Plus globalement, le besoin de socialisation et de formation des plus jeunes, pourtant indéniablement très favorables au travail hybride (ce que soulignent les publications de la Chaire FIT²), implique une hybridation réussie, et, donc, des temps collectifs formels et informels, porteurs d’une valeur de convivialité forte et de modes d’apprentissage « sur le tas ».
Enfin, le digital révèle un dernier tabou : celle de notre immaturité en matière de communication non verbale distancielle. Le travail hybride, c’est en effet tout un apprentissage des nouveaux codes de la communication non verbale, pour apprécier des manifestations proches et lointaines à la fois. Ici, évidemment, plus la qualité des outils est forte, plus il est aisé de collaborer de cette façon : un visage qui se crispe est plus difficile à saisir quand la connexion est mauvaise. Mais, indépendamment de cela, le percevoir sur la vignette d’un écran de portable sur lequel plusieurs visages s’affichent simultanément reste une gageure…

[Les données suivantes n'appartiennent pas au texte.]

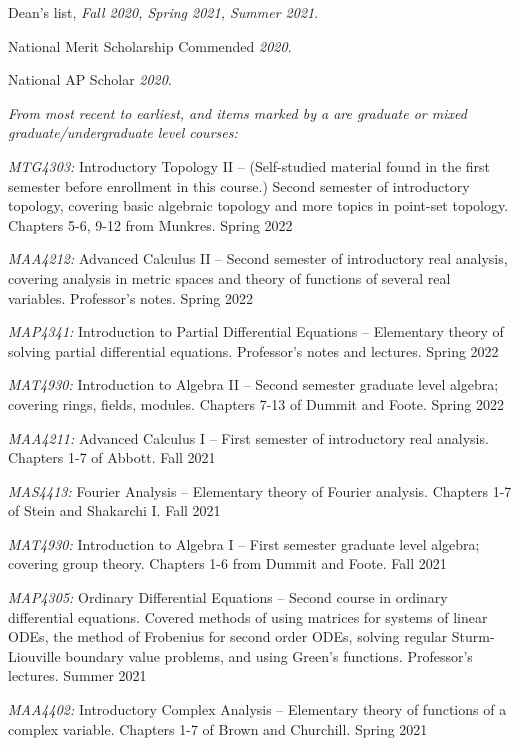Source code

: \documentclass[11pt]{article}
\begin{document}
Dean's list, \textsl{Fall 2020, Spring 2021, Summer 2021}.

National Merit Scholarship Commended \textsl{2020}.

National AP Scholar \textsl{2020}.

\noindent{}

\textsl{From most recent to earliest, and items marked by a \textsuperscript{\textdagger} are graduate or mixed graduate/undergraduate level courses:}

\textsl{MTG4303\textsuperscript{\textdagger}:} Introductory Topology II -- (Self-studied material found in the first semester before enrollment in this course.) Second semester of introductory topology, covering basic algebraic topology and more topics in point-set topology. Chapters 5-6, 9-12 from Munkres. Spring 2022

\textsl{MAA4212:} Advanced Calculus II -- Second semester of introductory real analysis, covering analysis in metric spaces and theory of functions of several real variables. Professor's notes. Spring 2022

\textsl{MAP4341\textsuperscript{\textdagger}:} Introduction to Partial Differential Equations -- Elementary theory of solving partial differential equations. Professor's notes and lectures. Spring 2022

\textsl{MAT4930\textsuperscript{\textdagger}:} Introduction to Algebra II -- Second semester graduate level algebra; covering rings, fields, modules. Chapters 7-13 of Dummit and Foote. Spring 2022

\textsl{MAA4211:} Advanced Calculus I -- First semester of introductory real analysis. Chapters 1-7 of Abbott. Fall 2021

\textsl{MAS4413:} Fourier Analysis -- Elementary theory of Fourier analysis. Chapters 1-7 of Stein and Shakarchi I. Fall 2021

\textsl{MAT4930\textsuperscript{\textdagger}:} Introduction to Algebra I -- First semester graduate level algebra; covering group theory. Chapters 1-6 from Dummit and Foote. Fall 2021

\textsl{MAP4305:} Ordinary Differential Equations -- Second course in ordinary differential equations. Covered methods of using matrices for systems of linear ODEs, the method of Frobenius for second order ODEs, solving regular Sturm-Liouville boundary value problems, and using Green's functions. Professor's lectures. Summer 2021

\textsl{MAA4402:} Introductory Complex Analysis -- Elementary theory of functions of a complex variable. Chapters 1-7 of Brown and Churchill. Spring 2021
\end{document}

Lever, questionner a minima, ces différents tabous (l’impréparation du management, notre rapport au temps, le plaisir de travailler et notre rapport au digital), me semble alors être un pré requis pour « inventer une tierce manière de vivre et de travailler », qui va donc bien au-delà du travail hybride, comme le dit joliment S. CANIVENC.